• [Required work]:
Look through the listing underneath for "formed", and copy every line that has it.

Exercise input START

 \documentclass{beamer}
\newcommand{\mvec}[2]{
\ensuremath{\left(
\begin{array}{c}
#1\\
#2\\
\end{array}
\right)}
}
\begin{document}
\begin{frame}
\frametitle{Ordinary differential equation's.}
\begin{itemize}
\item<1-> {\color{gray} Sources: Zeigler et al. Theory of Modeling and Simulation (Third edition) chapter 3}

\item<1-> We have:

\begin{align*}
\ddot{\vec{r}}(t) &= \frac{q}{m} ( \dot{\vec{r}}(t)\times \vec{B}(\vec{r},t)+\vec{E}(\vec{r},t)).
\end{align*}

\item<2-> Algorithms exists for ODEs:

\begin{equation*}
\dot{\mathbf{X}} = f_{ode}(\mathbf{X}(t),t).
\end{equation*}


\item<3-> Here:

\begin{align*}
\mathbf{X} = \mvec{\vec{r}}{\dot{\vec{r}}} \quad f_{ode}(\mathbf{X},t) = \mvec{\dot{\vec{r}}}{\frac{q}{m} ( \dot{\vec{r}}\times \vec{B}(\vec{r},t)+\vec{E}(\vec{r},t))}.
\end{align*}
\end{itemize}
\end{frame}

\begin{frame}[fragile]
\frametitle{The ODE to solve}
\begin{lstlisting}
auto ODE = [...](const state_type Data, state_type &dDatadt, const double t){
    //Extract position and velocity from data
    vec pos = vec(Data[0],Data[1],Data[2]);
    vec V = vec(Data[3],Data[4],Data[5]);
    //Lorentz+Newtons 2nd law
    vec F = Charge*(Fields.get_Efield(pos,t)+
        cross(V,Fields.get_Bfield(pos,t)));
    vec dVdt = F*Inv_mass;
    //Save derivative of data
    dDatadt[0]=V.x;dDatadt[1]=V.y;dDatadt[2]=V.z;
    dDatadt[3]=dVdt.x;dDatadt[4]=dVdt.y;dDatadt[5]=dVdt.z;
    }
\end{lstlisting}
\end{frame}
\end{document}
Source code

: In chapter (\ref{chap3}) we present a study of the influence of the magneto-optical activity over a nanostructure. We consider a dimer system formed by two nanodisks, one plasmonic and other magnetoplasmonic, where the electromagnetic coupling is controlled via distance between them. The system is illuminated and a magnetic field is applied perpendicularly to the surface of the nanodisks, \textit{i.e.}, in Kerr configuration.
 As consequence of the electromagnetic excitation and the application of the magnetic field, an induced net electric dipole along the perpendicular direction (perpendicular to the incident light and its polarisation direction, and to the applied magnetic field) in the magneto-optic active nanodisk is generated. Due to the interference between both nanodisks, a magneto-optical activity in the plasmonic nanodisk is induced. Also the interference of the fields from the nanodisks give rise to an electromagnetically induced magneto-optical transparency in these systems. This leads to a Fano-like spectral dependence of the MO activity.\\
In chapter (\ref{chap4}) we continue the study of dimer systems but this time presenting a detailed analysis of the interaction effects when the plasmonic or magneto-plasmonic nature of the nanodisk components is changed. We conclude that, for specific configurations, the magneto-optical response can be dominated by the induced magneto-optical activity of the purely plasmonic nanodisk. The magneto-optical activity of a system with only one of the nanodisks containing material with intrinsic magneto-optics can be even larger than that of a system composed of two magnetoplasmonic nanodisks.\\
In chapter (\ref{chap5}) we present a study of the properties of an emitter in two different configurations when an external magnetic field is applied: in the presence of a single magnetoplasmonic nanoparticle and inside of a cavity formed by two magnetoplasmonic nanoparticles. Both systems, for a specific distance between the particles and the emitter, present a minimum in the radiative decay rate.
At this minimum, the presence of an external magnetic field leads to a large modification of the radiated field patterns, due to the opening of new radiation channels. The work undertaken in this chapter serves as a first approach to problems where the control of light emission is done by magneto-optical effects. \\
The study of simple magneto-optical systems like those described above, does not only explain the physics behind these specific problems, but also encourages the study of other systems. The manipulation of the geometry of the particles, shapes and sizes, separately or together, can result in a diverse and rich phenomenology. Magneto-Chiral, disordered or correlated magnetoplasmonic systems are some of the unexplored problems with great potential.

Exercise input END
Exercise input START

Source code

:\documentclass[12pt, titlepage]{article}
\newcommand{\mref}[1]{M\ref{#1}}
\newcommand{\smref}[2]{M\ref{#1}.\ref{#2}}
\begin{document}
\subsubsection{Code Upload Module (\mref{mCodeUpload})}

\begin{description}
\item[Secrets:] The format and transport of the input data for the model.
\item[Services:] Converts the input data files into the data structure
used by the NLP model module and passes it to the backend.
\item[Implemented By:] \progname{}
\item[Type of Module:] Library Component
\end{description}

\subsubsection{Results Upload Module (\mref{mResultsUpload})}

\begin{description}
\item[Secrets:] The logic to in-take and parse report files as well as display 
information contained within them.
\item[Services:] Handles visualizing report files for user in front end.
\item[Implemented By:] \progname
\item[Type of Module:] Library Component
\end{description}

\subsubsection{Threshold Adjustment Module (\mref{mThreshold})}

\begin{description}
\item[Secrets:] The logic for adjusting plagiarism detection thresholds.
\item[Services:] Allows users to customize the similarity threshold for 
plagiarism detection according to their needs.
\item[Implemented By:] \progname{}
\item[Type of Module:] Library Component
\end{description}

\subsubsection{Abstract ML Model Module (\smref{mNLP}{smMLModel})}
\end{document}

Exercise input END

• [Answer to this problem]:
: In chapter (\ref{chap3}) we present a study of the influence of the magneto-optical activity over a nanostructure. We consider a dimer system formed by two nanodisks, one plasmonic and other magnetoplasmonic, where the electromagnetic coupling is controlled via distance between them. The system is illuminated and a magnetic field is applied perpendicularly to the surface of the nanodisks, \textit{i.e.}, in Kerr configuration.
In chapter (\ref{chap5}) we present a study of the properties of an emitter in two different configurations when an external magnetic field is applied: in the presence of a single magnetoplasmonic nanoparticle and inside of a cavity formed by two magnetoplasmonic nanoparticles. Both systems, for a specific distance between the particles and the emitter, present a minimum in the radiative decay rate.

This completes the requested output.